Looking up from the books

5 Jul 19

Public audit needs to re-engage with taxpayers, become less technical and put its energies back into value for money.

It was at a graduate recruitment fair in 1986 when the Audit Commission first caught my eye. The commission was in its heyday and public audit was an exciting place to be. In those days I learnt not just about the accounts, controls and stewardship, but also about economy, efficiency and effectiveness in public spending. I delved into planned and responsive housing repairs, the operation of direct labour organisations, legality of land sales and vehicle fleet management. We talked about probity, public interest, reasonableness and the Wednesbury principles. Audit was about making a difference and driving improvement. There was engagement with members and, in the extreme, the issuing of high-profile public interest reports and even surcharge.

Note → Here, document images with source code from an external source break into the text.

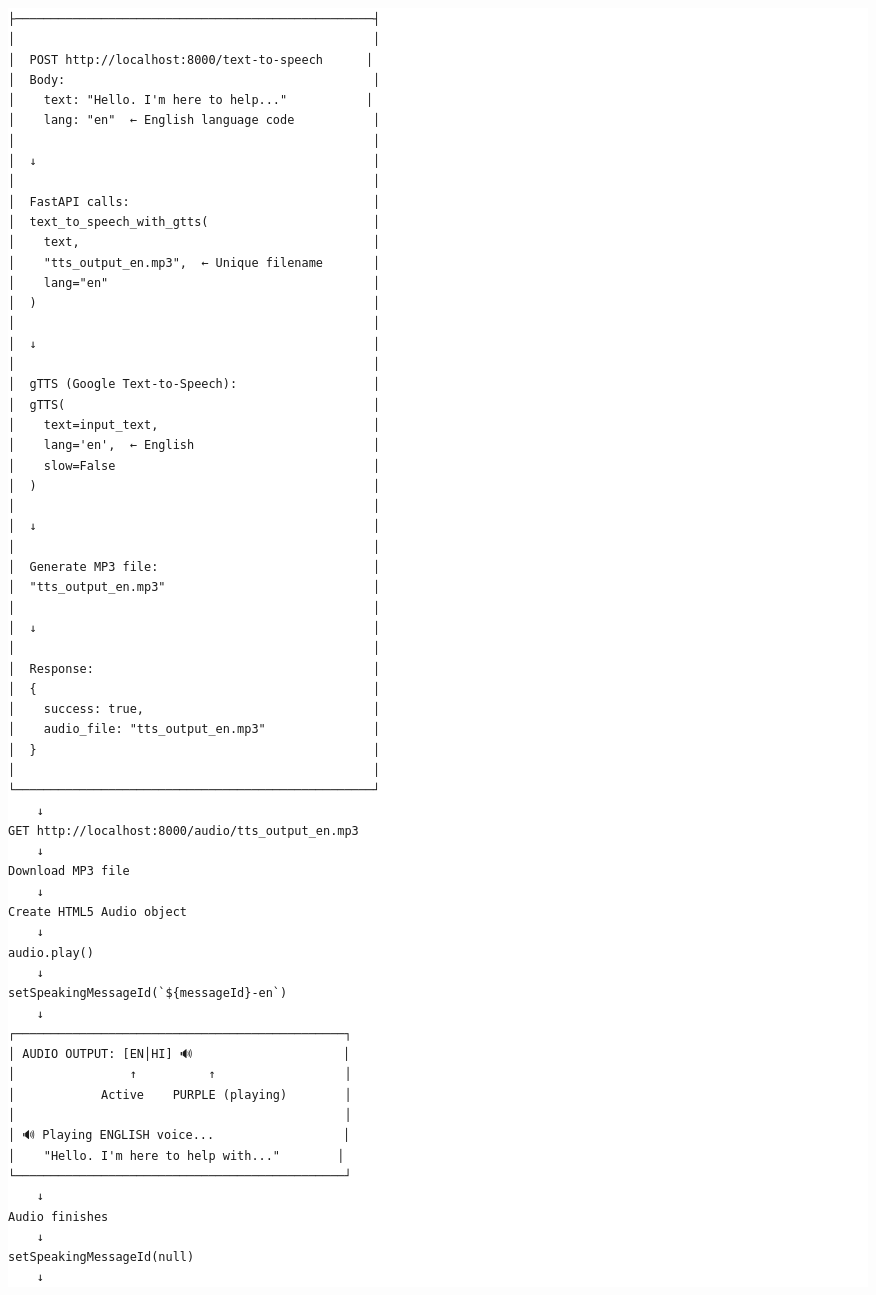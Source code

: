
 ```
├──────────────────────────────────────────────────┤
│                                                  │
│  POST http://localhost:8000/text-to-speech      │
│  Body:                                           │
│    text: "Hello. I'm here to help..."           │
│    lang: "en"  ← English language code           │
│                                                  │
│  ↓                                               │
│                                                  │
│  FastAPI calls:                                  │
│  text_to_speech_with_gtts(                       │
│    text,                                         │
│    "tts_output_en.mp3",  ← Unique filename       │
│    lang="en"                                     │
│  )                                               │
│                                                  │
│  ↓                                               │
│                                                  │
│  gTTS (Google Text-to-Speech):                   │
│  gTTS(                                           │
│    text=input_text,                              │
│    lang='en',  ← English                         │
│    slow=False                                    │
│  )                                               │
│                                                  │
│  ↓                                               │
│                                                  │
│  Generate MP3 file:                              │
│  "tts_output_en.mp3"                             │
│                                                  │
│  ↓                                               │
│                                                  │
│  Response:                                       │
│  {                                               │
│    success: true,                                │
│    audio_file: "tts_output_en.mp3"               │
│  }                                               │
│                                                  │
└──────────────────────────────────────────────────┘
    ↓
GET http://localhost:8000/audio/tts_output_en.mp3
    ↓
Download MP3 file
    ↓
Create HTML5 Audio object
    ↓
audio.play()
    ↓
setSpeakingMessageId(`${messageId}-en`)
    ↓
┌──────────────────────────────────────────────┐
│ AUDIO OUTPUT: [EN│HI] 🔊                     │
│                ↑          ↑                  │
│            Active    PURPLE (playing)        │
│                                              │
│ 🔊 Playing ENGLISH voice...                  │
│    "Hello. I'm here to help with..."        │
└──────────────────────────────────────────────┘
    ↓
Audio finishes
    ↓
setSpeakingMessageId(null)
    ↓
```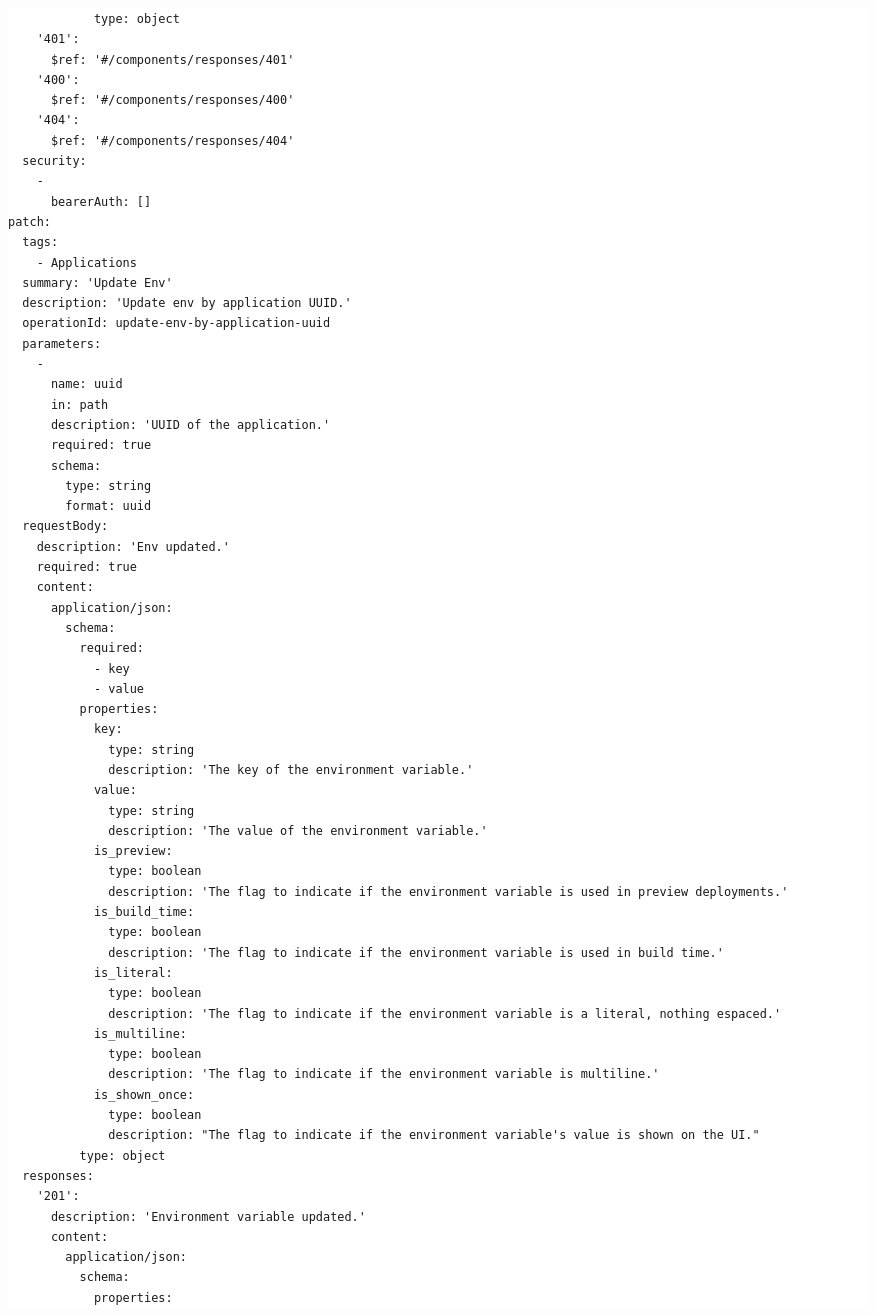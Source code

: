                 type: object
        '401':
          $ref: '#/components/responses/401'
        '400':
          $ref: '#/components/responses/400'
        '404':
          $ref: '#/components/responses/404'
      security:
        -
          bearerAuth: []
    patch:
      tags:
        - Applications
      summary: 'Update Env'
      description: 'Update env by application UUID.'
      operationId: update-env-by-application-uuid
      parameters:
        -
          name: uuid
          in: path
          description: 'UUID of the application.'
          required: true
          schema:
            type: string
            format: uuid
      requestBody:
        description: 'Env updated.'
        required: true
        content:
          application/json:
            schema:
              required:
                - key
                - value
              properties:
                key:
                  type: string
                  description: 'The key of the environment variable.'
                value:
                  type: string
                  description: 'The value of the environment variable.'
                is_preview:
                  type: boolean
                  description: 'The flag to indicate if the environment variable is used in preview deployments.'
                is_build_time:
                  type: boolean
                  description: 'The flag to indicate if the environment variable is used in build time.'
                is_literal:
                  type: boolean
                  description: 'The flag to indicate if the environment variable is a literal, nothing espaced.'
                is_multiline:
                  type: boolean
                  description: 'The flag to indicate if the environment variable is multiline.'
                is_shown_once:
                  type: boolean
                  description: "The flag to indicate if the environment variable's value is shown on the UI."
              type: object
      responses:
        '201':
          description: 'Environment variable updated.'
          content:
            application/json:
              schema:
                properties: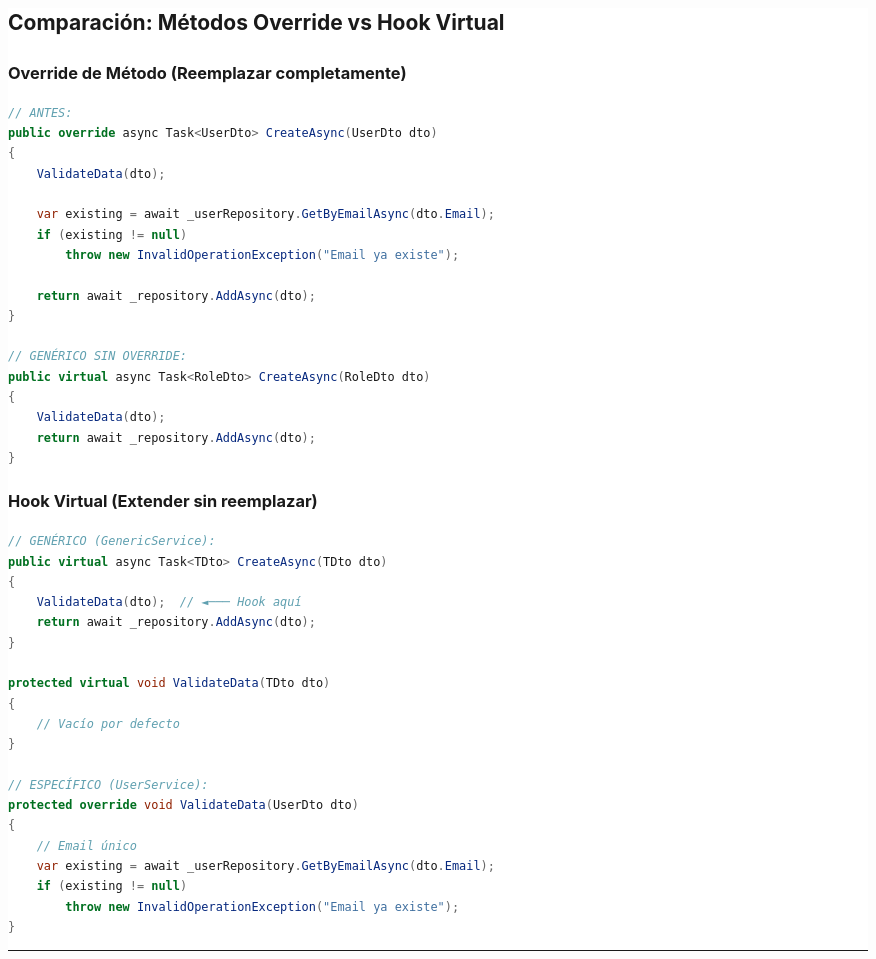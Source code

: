 
## Comparación: Métodos Override vs Hook Virtual

### Override de Método (Reemplazar completamente)

```csharp
// ANTES:
public override async Task<UserDto> CreateAsync(UserDto dto)
{
    ValidateData(dto);
    
    var existing = await _userRepository.GetByEmailAsync(dto.Email);
    if (existing != null)
        throw new InvalidOperationException("Email ya existe");
    
    return await _repository.AddAsync(dto);
}

// GENÉRICO SIN OVERRIDE:
public virtual async Task<RoleDto> CreateAsync(RoleDto dto)
{
    ValidateData(dto);
    return await _repository.AddAsync(dto);
}
```

### Hook Virtual (Extender sin reemplazar)

```csharp
// GENÉRICO (GenericService):
public virtual async Task<TDto> CreateAsync(TDto dto)
{
    ValidateData(dto);  // ◄─── Hook aquí
    return await _repository.AddAsync(dto);
}

protected virtual void ValidateData(TDto dto)
{
    // Vacío por defecto
}

// ESPECÍFICO (UserService):
protected override void ValidateData(UserDto dto)
{
    // Email único
    var existing = await _userRepository.GetByEmailAsync(dto.Email);
    if (existing != null)
        throw new InvalidOperationException("Email ya existe");
}
```

---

Others, like me, were drawn to what is unique about public audit. I still work alongside colleagues who joined the commission the same time as me. We are all steeped in public audit, we care about how public money is spent and what excites us goes far beyond simply auditing the accounts.

It wasn’t all plain sailing. I had a wobble, just after I’d passed my CIPFA exams. It was soon after, when I found myself sitting in front of a chief constable, discussing the correlation between control room demand (999 calls) and supply (resourcing), that I realised that public audit is the best job in the world.

I never looked back – until now. My year as CIPFA president has given me the chance to reflect and look to the opportunities that lie ahead.

The nature of public audit is significantly different now. We seem to have lost sight of what is important, those very things that attracted me and others to public audit in the first place. So how did we lose direction?

First, the commission was abolished. While the commission had lost its sense of purpose and suffered from scope creep, reform – not abolition – was the answer. Instead the failings of the commission were conflated with the public audit model underpinning it, and the principles of public audit (independent appointment, wider scope and public reporting) were cast aside.

The result was that trust was eroded, the expectations gap increased, and the impact of audit diminished. Auditors are no longer appointed independently in the NHS and independence has been weakened in local government. The scope of the audit (not to be confused with quality) has become too narrowly focused on the accounts. Value for money work is no longer having an impact at a time when the financial sustainability of the sector is precarious, finance colleagues are under immense pressure and risk in service delivery is increasing. Auditors are reporting less in public, yet the public’s expectation of them is rising.

It is interesting that the debate about trust, the expectations gap and impact is very much alive in the corporate sector and are areas being considered by Sir Donald Brydon in his review.  

‘Local government accounts have become far too long and complex in areas that do not impact on the general fund’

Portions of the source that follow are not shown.